A 40.0cm diameter loop is turned to the position where the largest flux is handled in a uniform electric field. In this position, the flux is obtained as 5.20 × 10 ^ 5 N.m ^ 2 / c. Find the twist of the electric field.
To find the twist of the electric field, we need to use the formula for flux through a loop:
Φ = E * A * cos(θ)
Where:
Φ is the flux through the loop,
E is the electric field strength,
A is the area of the loop, and
θ is the angle between the electric field and the normal to the loop.

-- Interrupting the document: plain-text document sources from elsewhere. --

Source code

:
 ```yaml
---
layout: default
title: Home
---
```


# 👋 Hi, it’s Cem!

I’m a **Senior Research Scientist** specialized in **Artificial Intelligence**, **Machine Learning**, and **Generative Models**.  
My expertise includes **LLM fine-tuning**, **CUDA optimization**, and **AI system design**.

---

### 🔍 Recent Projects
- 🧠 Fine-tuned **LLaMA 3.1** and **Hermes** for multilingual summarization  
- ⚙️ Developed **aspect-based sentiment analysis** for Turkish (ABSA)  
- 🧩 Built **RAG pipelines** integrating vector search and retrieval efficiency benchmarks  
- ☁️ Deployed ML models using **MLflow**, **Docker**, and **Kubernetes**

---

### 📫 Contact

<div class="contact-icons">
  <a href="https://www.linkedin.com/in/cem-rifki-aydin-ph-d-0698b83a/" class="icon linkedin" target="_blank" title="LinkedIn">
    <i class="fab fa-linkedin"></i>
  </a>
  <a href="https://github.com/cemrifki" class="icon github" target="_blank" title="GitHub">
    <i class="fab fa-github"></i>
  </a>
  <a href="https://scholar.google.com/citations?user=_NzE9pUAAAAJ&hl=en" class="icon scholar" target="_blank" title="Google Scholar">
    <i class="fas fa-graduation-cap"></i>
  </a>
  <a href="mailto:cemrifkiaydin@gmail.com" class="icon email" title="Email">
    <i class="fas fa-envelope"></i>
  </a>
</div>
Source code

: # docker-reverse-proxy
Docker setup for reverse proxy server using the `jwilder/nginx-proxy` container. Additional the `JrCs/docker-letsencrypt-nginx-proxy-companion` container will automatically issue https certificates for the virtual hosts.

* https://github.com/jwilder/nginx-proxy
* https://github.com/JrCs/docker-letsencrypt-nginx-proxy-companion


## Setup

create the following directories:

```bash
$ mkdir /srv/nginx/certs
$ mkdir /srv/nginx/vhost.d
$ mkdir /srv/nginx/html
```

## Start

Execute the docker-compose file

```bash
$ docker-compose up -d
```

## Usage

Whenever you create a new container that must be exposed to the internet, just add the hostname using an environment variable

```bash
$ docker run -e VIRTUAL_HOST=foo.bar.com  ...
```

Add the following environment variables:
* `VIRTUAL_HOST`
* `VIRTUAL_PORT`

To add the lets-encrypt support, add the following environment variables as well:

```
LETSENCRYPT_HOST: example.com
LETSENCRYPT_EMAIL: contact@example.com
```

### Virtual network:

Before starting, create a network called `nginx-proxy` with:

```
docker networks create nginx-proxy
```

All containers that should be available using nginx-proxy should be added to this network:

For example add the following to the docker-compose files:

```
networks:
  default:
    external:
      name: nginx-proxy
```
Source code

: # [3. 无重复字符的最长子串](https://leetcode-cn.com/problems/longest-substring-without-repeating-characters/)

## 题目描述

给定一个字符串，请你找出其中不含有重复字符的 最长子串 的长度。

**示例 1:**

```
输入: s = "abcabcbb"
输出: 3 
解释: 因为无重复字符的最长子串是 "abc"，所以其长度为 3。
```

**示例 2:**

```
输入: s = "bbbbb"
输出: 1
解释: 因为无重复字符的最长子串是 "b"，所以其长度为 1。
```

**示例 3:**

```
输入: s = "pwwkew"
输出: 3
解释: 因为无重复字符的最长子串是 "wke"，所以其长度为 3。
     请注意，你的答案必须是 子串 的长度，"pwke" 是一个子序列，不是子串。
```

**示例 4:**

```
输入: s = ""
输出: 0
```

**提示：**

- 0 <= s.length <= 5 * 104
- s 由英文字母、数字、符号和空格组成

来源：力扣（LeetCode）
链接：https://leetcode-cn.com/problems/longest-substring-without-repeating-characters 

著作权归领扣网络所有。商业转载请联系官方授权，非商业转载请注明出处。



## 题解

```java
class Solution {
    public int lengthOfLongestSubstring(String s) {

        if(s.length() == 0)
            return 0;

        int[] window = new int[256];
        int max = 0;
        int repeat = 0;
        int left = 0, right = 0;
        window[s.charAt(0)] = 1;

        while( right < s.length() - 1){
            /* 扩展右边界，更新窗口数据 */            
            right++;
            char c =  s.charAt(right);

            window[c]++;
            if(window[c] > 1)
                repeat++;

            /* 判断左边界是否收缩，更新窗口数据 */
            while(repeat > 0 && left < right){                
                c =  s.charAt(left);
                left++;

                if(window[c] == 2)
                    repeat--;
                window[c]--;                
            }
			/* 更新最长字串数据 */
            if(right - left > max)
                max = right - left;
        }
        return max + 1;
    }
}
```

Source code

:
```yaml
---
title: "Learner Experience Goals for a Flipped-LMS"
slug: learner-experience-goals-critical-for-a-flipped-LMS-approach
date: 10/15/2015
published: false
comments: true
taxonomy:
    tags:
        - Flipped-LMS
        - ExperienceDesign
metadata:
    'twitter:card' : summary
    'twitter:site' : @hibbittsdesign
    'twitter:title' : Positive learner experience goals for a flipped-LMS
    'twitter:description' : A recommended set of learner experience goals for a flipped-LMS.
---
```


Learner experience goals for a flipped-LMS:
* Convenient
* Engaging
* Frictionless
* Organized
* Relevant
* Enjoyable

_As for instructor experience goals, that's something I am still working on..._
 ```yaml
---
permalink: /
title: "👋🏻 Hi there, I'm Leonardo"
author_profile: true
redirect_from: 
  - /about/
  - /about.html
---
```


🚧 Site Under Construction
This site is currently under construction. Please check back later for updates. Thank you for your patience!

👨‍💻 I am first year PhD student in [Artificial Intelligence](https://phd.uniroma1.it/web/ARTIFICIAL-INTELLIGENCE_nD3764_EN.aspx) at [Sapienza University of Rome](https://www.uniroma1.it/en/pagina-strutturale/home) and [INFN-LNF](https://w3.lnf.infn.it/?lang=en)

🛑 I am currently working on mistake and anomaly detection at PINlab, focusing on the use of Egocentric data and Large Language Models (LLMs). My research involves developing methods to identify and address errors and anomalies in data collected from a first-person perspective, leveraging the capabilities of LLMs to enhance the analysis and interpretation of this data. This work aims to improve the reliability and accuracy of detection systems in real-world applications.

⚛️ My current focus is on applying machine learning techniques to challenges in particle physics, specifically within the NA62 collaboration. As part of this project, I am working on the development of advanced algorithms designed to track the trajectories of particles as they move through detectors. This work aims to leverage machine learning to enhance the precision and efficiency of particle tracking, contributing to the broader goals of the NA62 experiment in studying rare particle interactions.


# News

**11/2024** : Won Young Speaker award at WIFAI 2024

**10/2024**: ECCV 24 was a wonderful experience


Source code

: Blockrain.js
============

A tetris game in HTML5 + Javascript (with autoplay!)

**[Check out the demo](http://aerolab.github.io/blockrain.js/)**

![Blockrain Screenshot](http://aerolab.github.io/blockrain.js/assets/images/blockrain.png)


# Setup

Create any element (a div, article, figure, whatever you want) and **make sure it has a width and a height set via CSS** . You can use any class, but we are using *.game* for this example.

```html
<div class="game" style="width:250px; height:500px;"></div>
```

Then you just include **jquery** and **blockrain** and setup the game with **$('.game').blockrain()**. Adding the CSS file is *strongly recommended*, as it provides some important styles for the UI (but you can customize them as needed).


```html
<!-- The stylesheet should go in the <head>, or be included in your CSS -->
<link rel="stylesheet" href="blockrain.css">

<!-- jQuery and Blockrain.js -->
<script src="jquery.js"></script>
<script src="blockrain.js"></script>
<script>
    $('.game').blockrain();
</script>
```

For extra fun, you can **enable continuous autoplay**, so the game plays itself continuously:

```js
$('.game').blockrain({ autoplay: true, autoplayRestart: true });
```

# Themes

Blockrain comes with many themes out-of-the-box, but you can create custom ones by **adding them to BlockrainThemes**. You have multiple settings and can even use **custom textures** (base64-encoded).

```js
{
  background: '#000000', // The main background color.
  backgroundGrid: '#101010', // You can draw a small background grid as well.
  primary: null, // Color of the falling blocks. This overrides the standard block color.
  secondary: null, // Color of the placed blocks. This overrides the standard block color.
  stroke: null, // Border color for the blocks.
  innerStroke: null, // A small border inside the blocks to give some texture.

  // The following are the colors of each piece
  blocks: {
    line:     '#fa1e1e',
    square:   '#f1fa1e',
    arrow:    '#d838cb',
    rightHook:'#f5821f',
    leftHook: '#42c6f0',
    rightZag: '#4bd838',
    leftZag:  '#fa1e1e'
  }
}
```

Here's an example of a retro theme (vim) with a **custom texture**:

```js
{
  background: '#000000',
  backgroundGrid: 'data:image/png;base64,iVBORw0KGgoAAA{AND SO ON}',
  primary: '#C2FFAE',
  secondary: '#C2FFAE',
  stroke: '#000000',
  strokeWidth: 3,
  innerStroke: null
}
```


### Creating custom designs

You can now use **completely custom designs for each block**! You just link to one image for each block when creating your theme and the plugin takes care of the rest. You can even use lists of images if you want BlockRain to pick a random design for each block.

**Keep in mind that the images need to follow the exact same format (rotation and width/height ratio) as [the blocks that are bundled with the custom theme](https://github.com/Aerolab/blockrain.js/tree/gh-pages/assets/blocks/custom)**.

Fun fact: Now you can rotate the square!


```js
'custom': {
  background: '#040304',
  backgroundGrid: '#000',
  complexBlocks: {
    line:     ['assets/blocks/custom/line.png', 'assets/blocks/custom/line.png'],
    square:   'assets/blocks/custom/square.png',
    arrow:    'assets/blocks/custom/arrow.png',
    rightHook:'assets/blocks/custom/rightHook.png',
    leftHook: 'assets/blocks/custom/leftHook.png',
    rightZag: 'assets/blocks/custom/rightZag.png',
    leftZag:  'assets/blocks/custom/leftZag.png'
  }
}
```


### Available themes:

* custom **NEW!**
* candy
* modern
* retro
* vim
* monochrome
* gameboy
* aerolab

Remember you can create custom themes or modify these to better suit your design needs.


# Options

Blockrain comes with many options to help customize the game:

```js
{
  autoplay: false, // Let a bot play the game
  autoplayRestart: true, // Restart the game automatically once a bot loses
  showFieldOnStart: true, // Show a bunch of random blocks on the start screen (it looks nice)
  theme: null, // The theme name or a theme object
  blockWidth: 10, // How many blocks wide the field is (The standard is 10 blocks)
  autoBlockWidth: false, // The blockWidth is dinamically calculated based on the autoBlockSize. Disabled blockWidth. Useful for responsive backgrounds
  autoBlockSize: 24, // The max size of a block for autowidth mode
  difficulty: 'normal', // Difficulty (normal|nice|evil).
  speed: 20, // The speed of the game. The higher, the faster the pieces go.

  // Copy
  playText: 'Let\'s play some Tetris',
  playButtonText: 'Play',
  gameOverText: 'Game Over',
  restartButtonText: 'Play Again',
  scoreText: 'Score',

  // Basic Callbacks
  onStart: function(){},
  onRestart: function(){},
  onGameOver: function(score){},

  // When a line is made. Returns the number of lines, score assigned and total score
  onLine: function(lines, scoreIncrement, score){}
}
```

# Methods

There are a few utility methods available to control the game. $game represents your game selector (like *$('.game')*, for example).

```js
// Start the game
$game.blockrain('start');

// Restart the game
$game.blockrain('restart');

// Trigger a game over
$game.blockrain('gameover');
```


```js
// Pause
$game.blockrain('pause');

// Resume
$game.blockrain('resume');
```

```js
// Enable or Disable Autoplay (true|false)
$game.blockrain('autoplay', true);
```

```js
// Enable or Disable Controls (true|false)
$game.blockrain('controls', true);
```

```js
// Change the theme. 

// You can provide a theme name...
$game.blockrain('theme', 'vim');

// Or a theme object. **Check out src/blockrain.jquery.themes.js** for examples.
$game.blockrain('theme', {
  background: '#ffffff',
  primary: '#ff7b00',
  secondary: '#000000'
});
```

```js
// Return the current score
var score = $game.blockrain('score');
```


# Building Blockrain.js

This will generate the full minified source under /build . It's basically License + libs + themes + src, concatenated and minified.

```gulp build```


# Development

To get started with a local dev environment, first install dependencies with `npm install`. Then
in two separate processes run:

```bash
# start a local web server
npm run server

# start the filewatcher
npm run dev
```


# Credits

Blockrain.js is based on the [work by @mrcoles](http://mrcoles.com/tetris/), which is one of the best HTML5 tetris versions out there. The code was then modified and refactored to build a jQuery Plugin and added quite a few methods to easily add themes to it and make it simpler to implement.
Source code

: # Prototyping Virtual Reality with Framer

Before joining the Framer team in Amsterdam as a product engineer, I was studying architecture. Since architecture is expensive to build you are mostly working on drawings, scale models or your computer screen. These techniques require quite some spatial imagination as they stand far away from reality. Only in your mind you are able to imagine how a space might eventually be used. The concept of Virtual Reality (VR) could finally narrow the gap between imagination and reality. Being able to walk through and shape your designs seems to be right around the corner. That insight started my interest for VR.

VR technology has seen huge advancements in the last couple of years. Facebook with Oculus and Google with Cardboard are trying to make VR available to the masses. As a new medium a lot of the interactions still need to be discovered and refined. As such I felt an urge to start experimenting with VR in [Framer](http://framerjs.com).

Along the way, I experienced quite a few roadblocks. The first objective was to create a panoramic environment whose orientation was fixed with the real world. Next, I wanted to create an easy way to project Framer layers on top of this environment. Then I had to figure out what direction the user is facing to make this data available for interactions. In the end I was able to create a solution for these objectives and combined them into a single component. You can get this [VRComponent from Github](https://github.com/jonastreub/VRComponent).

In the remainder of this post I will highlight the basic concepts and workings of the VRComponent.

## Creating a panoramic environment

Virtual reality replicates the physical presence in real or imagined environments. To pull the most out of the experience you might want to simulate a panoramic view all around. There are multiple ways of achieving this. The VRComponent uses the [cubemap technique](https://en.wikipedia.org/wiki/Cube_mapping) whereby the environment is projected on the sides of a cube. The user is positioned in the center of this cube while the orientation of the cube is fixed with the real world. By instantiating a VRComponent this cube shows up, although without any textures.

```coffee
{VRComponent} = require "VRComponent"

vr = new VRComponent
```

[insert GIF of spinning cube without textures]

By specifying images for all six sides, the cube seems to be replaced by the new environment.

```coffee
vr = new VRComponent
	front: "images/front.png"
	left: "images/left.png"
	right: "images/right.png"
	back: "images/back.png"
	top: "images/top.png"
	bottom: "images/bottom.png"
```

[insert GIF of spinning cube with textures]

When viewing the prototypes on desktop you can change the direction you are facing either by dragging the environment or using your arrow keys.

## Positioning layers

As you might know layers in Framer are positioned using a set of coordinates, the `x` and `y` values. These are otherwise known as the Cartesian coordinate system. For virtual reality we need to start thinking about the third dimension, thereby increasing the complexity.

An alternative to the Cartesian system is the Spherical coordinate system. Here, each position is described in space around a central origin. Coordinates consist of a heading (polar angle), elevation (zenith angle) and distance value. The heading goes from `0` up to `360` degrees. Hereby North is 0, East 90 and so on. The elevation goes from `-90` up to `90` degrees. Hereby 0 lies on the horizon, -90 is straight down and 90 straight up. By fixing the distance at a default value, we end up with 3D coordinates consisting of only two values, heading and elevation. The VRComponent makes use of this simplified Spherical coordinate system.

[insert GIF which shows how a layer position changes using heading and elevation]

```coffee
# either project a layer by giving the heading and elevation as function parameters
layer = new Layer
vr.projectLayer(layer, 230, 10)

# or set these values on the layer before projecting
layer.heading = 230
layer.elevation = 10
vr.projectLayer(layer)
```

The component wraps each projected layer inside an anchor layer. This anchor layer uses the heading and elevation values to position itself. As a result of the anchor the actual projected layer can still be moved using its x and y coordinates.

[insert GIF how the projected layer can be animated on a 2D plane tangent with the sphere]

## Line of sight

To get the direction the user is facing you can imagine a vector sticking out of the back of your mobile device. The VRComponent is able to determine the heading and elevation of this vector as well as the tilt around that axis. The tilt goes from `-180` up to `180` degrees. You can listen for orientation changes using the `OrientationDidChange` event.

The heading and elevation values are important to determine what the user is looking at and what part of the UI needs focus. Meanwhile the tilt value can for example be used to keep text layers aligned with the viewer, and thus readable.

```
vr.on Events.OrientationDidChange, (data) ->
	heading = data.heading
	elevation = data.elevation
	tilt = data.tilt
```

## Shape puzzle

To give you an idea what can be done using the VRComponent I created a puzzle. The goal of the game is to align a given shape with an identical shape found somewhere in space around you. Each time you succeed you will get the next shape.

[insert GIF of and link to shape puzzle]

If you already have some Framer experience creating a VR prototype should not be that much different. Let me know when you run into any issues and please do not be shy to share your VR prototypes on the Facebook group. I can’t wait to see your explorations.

In this case, we are given the diameter of the loop, so we can calculate the area of the loop:
A = π * (r^2)
Where r is the radius of the loop, which is half the diameter. So,
r = 40.0 cm / 2 = 20.0 cm = 0.20 m
A = π * (0.20 m)^2 = 0.1257 m^2
Now, we can rearrange the formula for flux to solve for the electric field strength (E):
E = Φ / (A * cos(θ))
We are given the flux (Φ) as 5.20 × 10^5 N.m^2/C. However, we still need to find the angle (θ) between the electric field and the normal to the loop. Since the problem states that the loop is turned to the position where the largest flux is obtained, we know that the electric field and the normal to the loop are parallel. In this case, the angle between them will be 0°, or cos(θ) = cos(0°) = 1.
Now, we can calculate the electric field strength (E):
E = (5.20 × 10^5 N.m^2/C) / (0.1257 m^2 * 1)
E ≈ 4.14 × 10^6 N/C
So, the twist of the electric field is approximately 4.14 × 10^6 N/C.